Are We Experiencing or Posing?

One moment, Mary Oliver's poem about a white moth glimmering in May can deposit us into another head and heart space and her experience seems to become ours. The next, we labor to communicate a real-life episode of our own that was steeped in extreme beauty or torment. We clutch at and grasp for words, knowing their power.

Then we concede their limits.

English writer and philosopher Aldous Huxley (1894-1963) described language as a necessity for understanding what is happening, but advised that it can also be "absolutely fatal." He warned that it was no substitute for experience, describing people as "icebergs floating in a sea of immediate experience but projecting into the air of language."

When we see a rose, we immediately say, rose.
We do not say, I see a roundish mass of delicately shaded reds and pinks.
We immediately pass from the actual experience to the concept.

Those of us cheeky enough to assume we can share yoga with anyone else come face to face with this syndrome. It happens whenever we guide a sequence or meditation, or, heaven save us, get a question about "correct alignment" in a pose.

The longer that we're in Earth School, the more we comprehend how much we don't yet know how to explain — and the folly, sometimes, of trying. Sharing yoga isn't excepted.

I used to think I knew what correct yoga posture alignment was — or at least I believed it was knowable. The truth is that no one other than the person experiencing a shape or movement can best sense what is correct, skillful, and appropriate in any given moment. (Leslie Kaminoff: "Asanas don't have alignment, people have alignment.") We can point to some sensible guard rails that promise safety. But if we don't value individual experience, and fail to encourage sensing and feeling at least as much as we caution about torquing knees or tearing rotator cuffs? We've missed the point.

No one arrives at a yoga practice as a blank slate or as a carbon copy of an anatomy book illustration.

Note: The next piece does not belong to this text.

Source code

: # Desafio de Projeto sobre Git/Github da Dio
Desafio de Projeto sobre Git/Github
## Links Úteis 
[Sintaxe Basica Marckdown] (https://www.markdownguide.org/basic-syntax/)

We come with preferences, history, traumas, longings, and moods. Where do we fit into this practice today? How do we make it relevant to actual life and the cockeyed times we're in?

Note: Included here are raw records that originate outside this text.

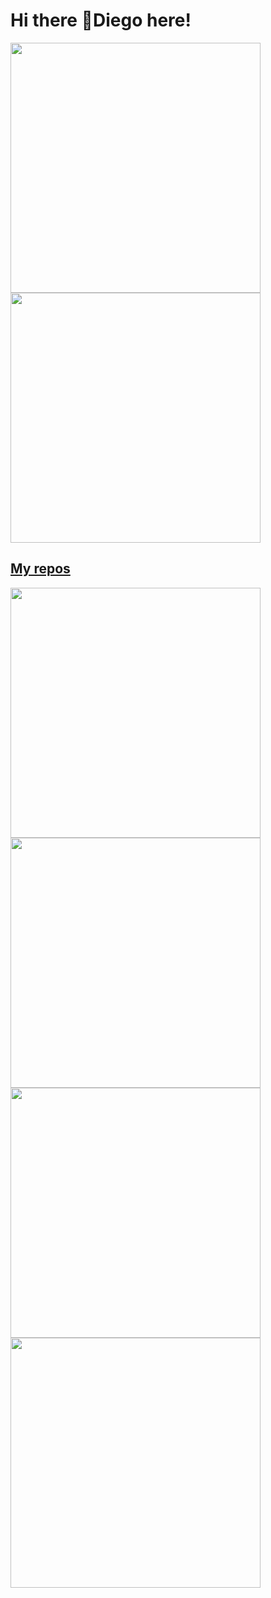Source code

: # Hi there 👋Diego here!

<p align="left">
  <a href="https://github.com/DiegoJavierConchilloWagner"><img width="400" src="https://github-readme-stats.vercel.app/api?username=DiegoJavierConchilloWagner&show_icons=true&theme=chartreuse-dark">
  <a href="https://github.com/DiegoJavierConchilloWagner"><img width="400" src="https://github-readme-stats.vercel.app/api/top-langs/?username=DiegoJavierConchilloWagner&hide=html,scss,css,shell&langs_count=10&layout=compact&theme=chartreuse-dark">
</p>
    
## My repos
    
<p align="left">
  
   <a href="https://github.com/DiegoJavierConchilloWagner/Ts-Rest-Server"><img width="400" src="https://github-readme-stats.vercel.app/api/pin/?username=DiegoJavierConchilloWagner&repo=Ts-Rest-Server&langs_count=5&theme=chartreuse-dark">
  <a href="https://github.com/DiegoJavierConchilloWagner/BackEnd-Coder-House"><img width="400" src="https://github-readme-stats.vercel.app/api/pin/?username=DiegoJavierConchilloWagner&card_height=300&&repo=BackEnd-Coder-House&langs_count=5&layout=compact&theme=chartreuse-dark">
  <a href="https://github.com/DiegoJavierConchilloWagner/awesome-cheatsheets"><img width="400" src="https://github-readme-stats.vercel.app/api/pin/?username=DiegoJavierConchilloWagner&repo=awesome-cheatsheets&layout=compact&theme=chartreuse-dark">
  <a href="https://github.com/DiegoJavierConchilloWagner/Custom-Hooks-React"><img width="400" src="https://github-readme-stats.vercel.app/api/pin/?username=DiegoJavierConchilloWagner&repo=Custom-Hooks-React&layout=compact&theme=chartreuse-dark">
</p>  

<!--
**DiegoJavierConchilloWagner/DiegoJavierConchilloWagner** is a ✨ _special_ ✨ repository because its `README.md` (this file) appears on your GitHub profile.

Here are some ideas to get you started:

- 🔭 I’m currently working on ...
- 🌱 I’m currently learning ...
- 👯 I’m looking to collaborate on ...
- 🤔 I’m looking for help with ...
- 💬 Ask me about ...
- 📫 How to reach me: ...
- 😄 Pronouns: ...
- ⚡ Fun fact: ...
-->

Whatever yoga lineage or tradition we might have committed to yesterday, we're free to ask whether it nourishes us today. Is it an inquiry about making life come true or are we stuck forever making shapes based on someone else's script? The longer I practice and share yoga, the more it's evident that if it isn't opening us from the inside out, we miss the treasure. Yoga is life unfolding, live.

Without an ongoing commitment to what's true in our experience each moment, we can be like rockets programmed with a faulty trajectory, skipping off the atmosphere on the way home.